12. What would be the effect on such a suit has been summarised on page 1347 of Volume II, Mulla on Code of Civil Procedure, 14th Edition as under:-

"The effect of non-certification on the rights of parties may be summarised as follows. If the adjustment is not certified, it will not be recognised by any Court executing the decree and if the decree-holder applies for execution notwithstanding the adjustment, the Court will direct execution to issue and the judgment-debtor will not be heard to say that the decree has been adjusted. Nor can he, even by instituting a regular suit for injunction obtain a stay of execution, for such a suit is barred under Section 47."

The learned Counsel for the respondents relied on Priyalal Das v.
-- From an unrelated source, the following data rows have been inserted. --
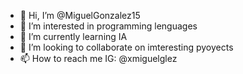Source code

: - 👋 Hi, I’m @MiguelGonzalez15
- 👀 I’m interested in programming lenguages
- 🌱 I’m currently learning IA
- 💞️ I’m looking to collaborate on imteresting pyoyects
- 📫 How to reach me IG: @xmiguelglez

<!---
MiguelGonzalez15/MiguelGonzalez15 is a ✨ special ✨ repository because its `README.md` (this file) appears on your GitHub profile.
You can click the Preview link to take a look at your changes.
--->
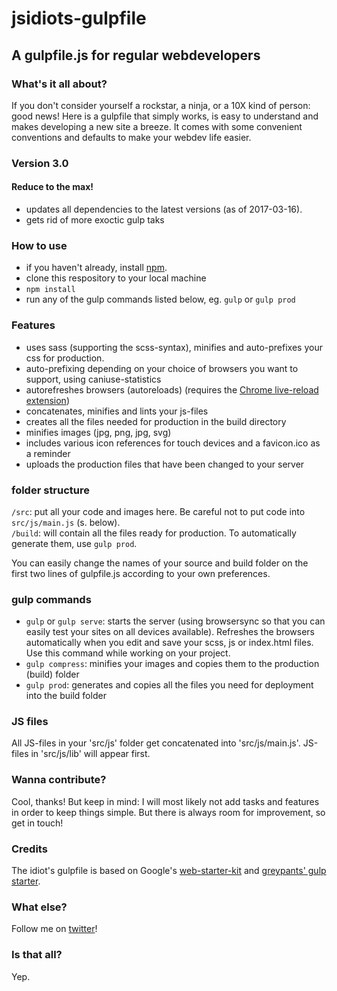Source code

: # jsidiots-gulpfile
## A gulpfile.js for regular webdevelopers

### What's it all about?
If you don't consider yourself a rockstar, a ninja, or a 10X kind of person:
good news! Here is a gulpfile that simply works, is easy to understand and makes
developing a new site a breeze. It comes with some convenient conventions and
defaults to make your webdev life easier.
 
### Version 3.0
#### Reduce to the max!
* updates all dependencies to the latest versions (as of 2017-03-16).
* gets rid of more exoctic gulp taks

### How to use
* if you haven't already, install [npm](https://www.npmjs.com/).
* clone this respository to your local machine
* `npm install`
* run any of the gulp commands listed below, eg. `gulp` or `gulp prod`

### Features
* uses sass (supporting the scss-syntax), minifies and auto-prefixes your css for production.
* auto-prefixing depending on your choice of browsers you want to support, using
    caniuse-statistics
* autorefreshes browsers (autoreloads) (requires the [Chrome live-reload
    extension](https://chrome.google.com/webstore/detail/livereload/jnihajbhpnppcggbcgedagnkighmdlei))
* concatenates, minifies and lints your js-files
* creates all the files needed for production in the build directory
* minifies images (jpg, png, jpg, svg)
* includes various icon references for touch devices and a favicon.ico as a reminder
* uploads the production files that have been changed to your server

### folder structure

`/src`: put all your code and images here. Be careful not to put code into `src/js/main.js` (s. below).  
`/build`: will contain all the files ready for production. To automatically generate them, use `gulp prod`.

You can easily change the names of your source and build folder on the first two lines of gulpfile.js according to your own preferences.

### gulp commands
* `gulp` or `gulp serve`: starts the server (using browsersync so that you can easily test your sites on all devices available). Refreshes the browsers automatically when you edit and save your scss, js or index.html files. Use this command while working on your project.
* `gulp compress`: minifies your images and copies them to the production (build) folder
* `gulp prod`:  generates and copies all the files you need for deployment into the build folder

### JS files
All JS-files in your 'src/js' folder get concatenated into 'src/js/main.js'. JS-files in 'src/js/lib' will appear first.

### Wanna contribute?
Cool, thanks! But keep in mind: I will most likely not add tasks and features in order to keep things simple. But there is always room for improvement, so get in touch!

### Credits

The idiot's gulpfile is based on Google's [web-starter-kit](https://github.com/google/web-starter-kit) and [greypants' gulp starter](https://github.com/greypants/gulp-starter).

### What else?
Follow me on [twitter](https://twitter.com/j_rubenz)!

### Is that all?
Yep.
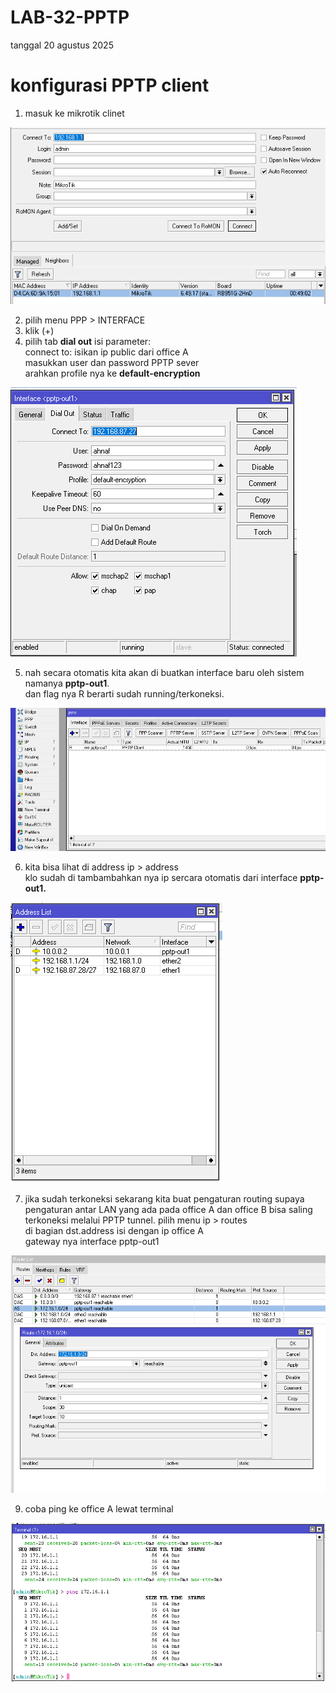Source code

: # LAB-32-PPTP
tanggal 20 agustus 2025

# konfigurasi PPTP client 
1. masuk ke mikrotik clinet  

![m](p6.PNG)

2. pilih menu  PPP > INTERFACE    
3. klik (+)     
4. pilih tab **dial out** isi parameter:   
   connect to: isikan ip public dari office A   
   masukkan user dan password PPTP sever   
   arahkan profile nya ke **default-encryption**    

![m](p2.PNG)

5. nah secara otomatis kita akan di buatkan interface baru oleh sistem namanya **pptp-out1**.   
dan flag nya R berarti sudah running/terkoneksi.   

![m](p1.PNG)

6. kita bisa lihat di address ip > address    
   klo sudah di tambambahkan nya ip sercara otomatis dari interface **pptp-out1.**   

![m](p4.PNG)

7. jika sudah terkoneksi sekarang kita buat pengaturan routing supaya pengaturan antar LAN yang ada pada office A dan office B bisa saling terkoneksi melalui PPTP tunnel.
   pilih menu ip > routes    
   di bagian dst.address isi dengan ip office A   
   gateway nya interface pptp-out1   

![m](p3.PNG)

9. coba ping ke office A lewat terminal   

![m](p5.PNG)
Sadhana Kar in which the defence of Order 21 Rule 2 Code of Civil Procedure was negatived. The facts in that case as found from paragraph-2 of the Judgment disclose that the plaintiff got a decree for ejectment and thereafter proceeded to execute the decree and the opposite party filed an application under Section 47 of the CPC inter alia alleging that after passing of the decree, there was an agreement between the plaintiff and herself and under that agreement the opposite party would pay a sum of Rs. 400/- to the plaintiff and would go on paying a monthly sum of Rs. 25/- on account of rent of the disputed premises and it was agreed that the opposite party would not prefer any appeal against the decree. The plaintiff did not file any objection to the said application under Section 47 CPC and but he opposed the application and the learned Munsiff believing the evidence on behalf of the opposite party found that the agreement between the plaintiff and the opposite party had taken place and in that view allowed the application under Section 47 CPC. The correctness of that decision was challenged under Revision before the High Court and before the learned Judge in the High Court, the compliance of Order 21 Rule 2 CPC was not specifically pleaded as a bar and the defence thereunder was not specifically put in issue and Court's attention was not invited to render a Decision on that aspect and a passing reference made thereto resulted in the observation by the Court that the learned Munsiff's conclusion in accepting the evidence and allowing the application under Section 47 CPC was correct and Order 21 Rule 2 CPC was not attracted to the facts of that case. Therefore the observation made in that case was in the nature of an obiter. It is to be borne in mind that in that case no objection was filed and no defence was put forth by the plaintiff and therefore there was no scope for consideration of the objections with regard to Order 21 Rule 2 CPC. Therefore the Decision in Priyalal Das's case is not of assistance to the respondents. The Decision in Rajeev Khandelwal v.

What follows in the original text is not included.